--- ACTION ITEM ---
Search the entries below for "images" and copy each matching line.

--- AVAILABLE DATA ---
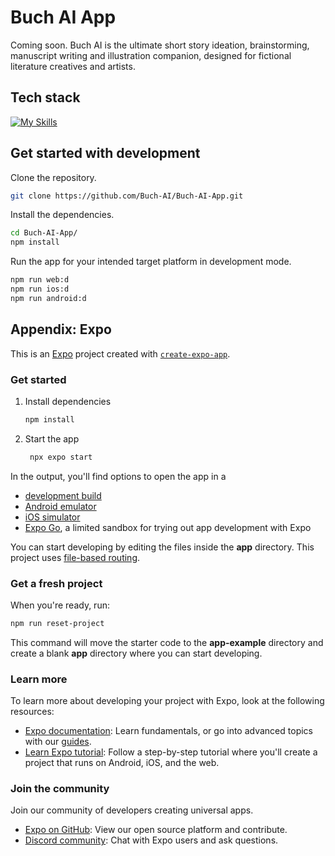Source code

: # Buch AI App

Coming soon. Buch AI is the ultimate short story ideation, brainstorming, manuscript writing and illustration companion, designed for fictional literature creatives and artists.

## Tech stack

[![My Skills](https://skillicons.dev/icons?i=fastapi,githubactions,js,nodejs,npm,react,tailwind,ts)](https://skillicons.dev)

## Get started with development

Clone the repository.

```bash
git clone https://github.com/Buch-AI/Buch-AI-App.git
```

Install the dependencies.
```bash
cd Buch-AI-App/
npm install
```

Run the app for your intended target platform in development mode.
```bash
npm run web:d
npm run ios:d
npm run android:d
```

## Appendix: Expo

This is an [Expo](https://expo.dev) project created with [`create-expo-app`](https://www.npmjs.com/package/create-expo-app).

### Get started

1. Install dependencies

   ```bash
   npm install
   ```

2. Start the app

   ```bash
    npx expo start
   ```

In the output, you'll find options to open the app in a

- [development build](https://docs.expo.dev/develop/development-builds/introduction/)
- [Android emulator](https://docs.expo.dev/workflow/android-studio-emulator/)
- [iOS simulator](https://docs.expo.dev/workflow/ios-simulator/)
- [Expo Go](https://expo.dev/go), a limited sandbox for trying out app development with Expo

You can start developing by editing the files inside the **app** directory. This project uses [file-based routing](https://docs.expo.dev/router/introduction).

### Get a fresh project

When you're ready, run:

```bash
npm run reset-project
```

This command will move the starter code to the **app-example** directory and create a blank **app** directory where you can start developing.

### Learn more

To learn more about developing your project with Expo, look at the following resources:

- [Expo documentation](https://docs.expo.dev/): Learn fundamentals, or go into advanced topics with our [guides](https://docs.expo.dev/guides).
- [Learn Expo tutorial](https://docs.expo.dev/tutorial/introduction/): Follow a step-by-step tutorial where you'll create a project that runs on Android, iOS, and the web.

### Join the community

Join our community of developers creating universal apps.

- [Expo on GitHub](https://github.com/expo/expo): View our open source platform and contribute.
- [Discord community](https://chat.expo.dev): Chat with Expo users and ask questions.
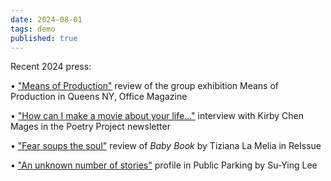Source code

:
 ```yaml
---
date: 2024-08-01
tags: demo
published: true
---
```

Recent 2024 press:<br>
 
• ["Means of Production"](https://officemagazine.net/means-production?) review of the group exhibition Means of Production in Queens NY, Office Magazine<br>

• ["How can I make a movie about your life..."](https://www.poetryproject.org/publications/newsletter/276-spring-2024/how-can-i-make-a-movie?mc_cid=25b2a65681&mc_eid=cc67bca2a0) interview with Kirby Chen Mages in the Poetry Project newsletter<br> 

• ["Fear soups the soul"](https://reissue.pub/articles/fear-soups-the-soul-baby-book-by-amy-ching-yan-lam) review of *Baby Book* by Tiziana La Melia in ReIssue<br> 
 
• ["An unknown number of stories"](https://thisispublicparking.com/posts/an-unknown-number-of-stories-amy-ching-yan-lam-s-art-and-writing-practices) profile in Public Parking by Su-Ying Lee<br>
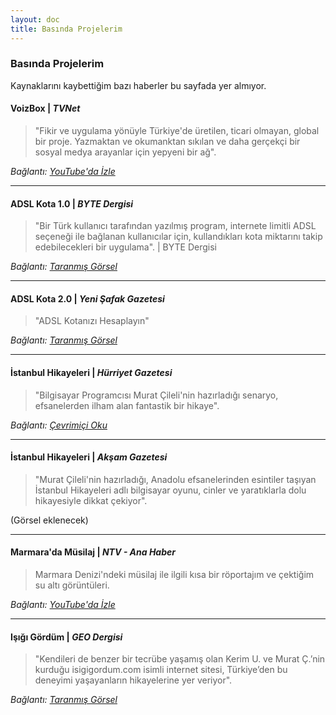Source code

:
 ```yaml
---
layout: doc
title: Basında Projelerim
---
```


### Basında Projelerim

Kaynaklarını kaybettiğim bazı haberler bu sayfada yer almıyor.

#### VoizBox |  *TVNet*  
> "Fikir ve uygulama yönüyle Türkiye'de üretilen, ticari olmayan, global bir proje. Yazmaktan ve okumanktan sıkılan ve daha gerçekçi bir sosyal medya arayanlar için yepyeni bir ağ".  

*Bağlantı: [YouTube'da İzle](https://www.youtube.com/watch?v=oIzZya5wRWQ)*

---

#### ADSL Kota 1.0 | *BYTE Dergisi*   
> "Bir Türk kullanıcı tarafından yazılmış program, internete limitli ADSL seçeneği ile bağlanan kullanıcılar için, kullandıkları kota miktarını takip edebilecekleri bir uygulama". | BYTE Dergisi  

*Bağlantı: <a href="./images/basinda-adsl-kota-byte.jpg" target="_blank">Taranmış Görsel</a>*

---

#### ADSL Kota 2.0 | *Yeni Şafak Gazetesi*
> "ADSL Kotanızı Hesaplayın"  

*Bağlantı: <a href="./images/basinda-adsl-kota-yeni-safak.png" target="_blank">Taranmış Görsel</a>* 

---

#### İstanbul Hikayeleri | *Hürriyet Gazetesi*
>"Bilgisayar Programcısı Murat Çileli'nin hazırladığı senaryo, efsanelerden ilham alan fantastik bir hikaye".  

*Bağlantı: [Çevrimiçi Oku](https://www.hurriyet.com.tr/kelebek/istanbul-un-altinda-cinler-cirit-atiyor-7108579)*

---

#### İstanbul Hikayeleri | *Akşam Gazetesi*  
> "Murat Çileli'nin hazırladığı, Anadolu efsanelerinden esintiler taşıyan İstanbul Hikayeleri adlı bilgisayar oyunu, cinler ve yaratıklarla dolu hikayesiyle dikkat çekiyor". 

(Görsel eklenecek)

---

#### Marmara'da Müsilaj | *NTV - Ana Haber*  
> Marmara Denizi'ndeki müsilaj ile ilgili kısa bir röportajım ve çektiğim su altı görüntüleri.

*Bağlantı: [YouTube'da İzle](https://www.youtube.com/watch?v=r5ShK_wdpL0)*

---

#### Işığı Gördüm | *GEO Dergisi*  
> "Kendileri de benzer bir tecrübe yaşamış olan Kerim U. ve Murat Ç.’nin kurduğu isigigordum.com isimli internet sitesi, Türkiye’den bu deneyimi yaşayanların hikayelerine yer veriyor".  

*Bağlantı: <a href="./images/basinda-geo-dergisi.jpg" target="_blank">Taranmış Görsel</a>*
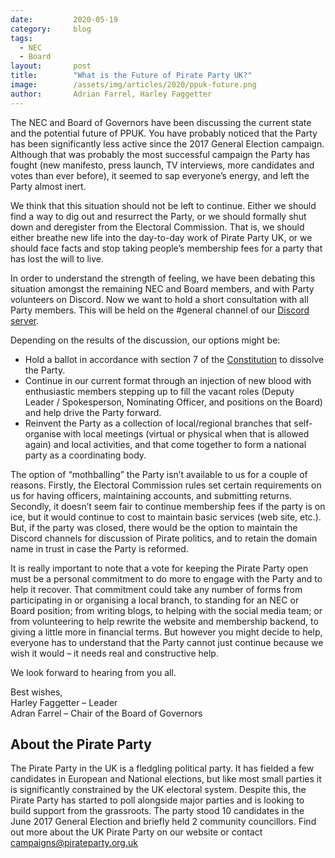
 ```yaml
---
date:         2020-05-19
category:     blog
tags:
  - NEC
  - Board
layout:       post
title:        "What is the Future of Pirate Party UK?"
image:        /assets/img/articles/2020/ppuk-future.png
author:       Adrian Farrel, Harley Faggetter
---
```


The NEC and Board of Governors have been discussing the current state and the potential future of PPUK. You have probably noticed that the Party has been significantly less active since the 2017 General Election campaign. Although that was probably the most successful campaign the Party has fought (new manifesto, press launch, TV interviews, more candidates and votes than ever before), it seemed to sap everyone’s energy, and left the Party almost inert.

We think that this situation should not be left to continue. Either we should find a way to dig out and resurrect the Party, or we should formally shut down and deregister from the Electoral Commission. That is, we should either breathe new life into the day-to-day work of Pirate Party UK, or we should face facts and stop taking people’s membership fees for a party that has lost the will to live.

In order to understand the strength of feeling, we have been debating this situation amongst the remaining NEC and Board members, and with Party volunteers on Discord. Now we want to hold a short consultation with all Party members. This will be held on the #general channel of our [Discord server](https://discord.gg/n78g37W).

Depending on the results of the discussion, our options might be:
- Hold a ballot in accordance with section 7 of the [Constitution](https://pirateparty.org.uk/about-us/constitution.html) to dissolve the Party.
- Continue in our current format through an injection of new blood with enthusiastic members stepping up to fill the vacant roles (Deputy Leader / Spokesperson, Nominating Officer, and positions on the Board) and help drive the Party forward.
- Reinvent the Party as a collection of local/regional branches that self-organise with local meetings (virtual or physical when that is allowed again) and local activities, and that come together to form a national party as a coordinating body.

The option of “mothballing” the Party isn’t available to us for a couple of reasons. Firstly, the Electoral Commission rules set certain requirements on us for having officers, maintaining accounts, and submitting returns. Secondly, it doesn’t seem fair to continue membership fees if the party is on ice, but it would continue to cost to maintain basic services (web site, etc.). But, if the party was closed, there would be the option to maintain the Discord channels for discussion of Pirate politics, and to retain the domain name in trust in case the Party is reformed.

It is really important to note that a vote for keeping the Pirate Party open must be a personal commitment to do more to engage with the Party and to help it recover. That commitment could take any number of forms from participating in or organising a local branch, to standing for an NEC or Board position; from writing blogs, to helping with the social media team; or from volunteering to help rewrite the website and membership backend, to giving a little more in financial terms. But however you might decide to help, everyone has to understand that the Party cannot just continue because we wish it would – it needs real and constructive help.

We look forward to hearing from you all.

Best wishes,  
Harley Faggetter – Leader  
Adran Farrel – Chair of the Board of Governors

## About the Pirate Party ##

The Pirate Party in the UK is a fledgling political party. It has fielded a few candidates in European and National elections, but like most small parties it is significantly constrained by the UK electoral system. Despite this, the Pirate Party has started to poll alongside major parties and is looking to build support from the grassroots. The party stood 10 candidates in the June 2017 General Election and briefly held 2 community councillors.
Find out more about the UK Pirate Party on our website or contact campaigns@pirateparty.org.uk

--- SOLUTION TO THE EXERCISE ---
*Bağlantı: <a href="./images/basinda-adsl-kota-byte.jpg" target="_blank">Taranmış Görsel</a>*
*Bağlantı: <a href="./images/basinda-adsl-kota-yeni-safak.png" target="_blank">Taranmış Görsel</a>* 
*Bağlantı: <a href="./images/basinda-geo-dergisi.jpg" target="_blank">Taranmış Görsel</a>*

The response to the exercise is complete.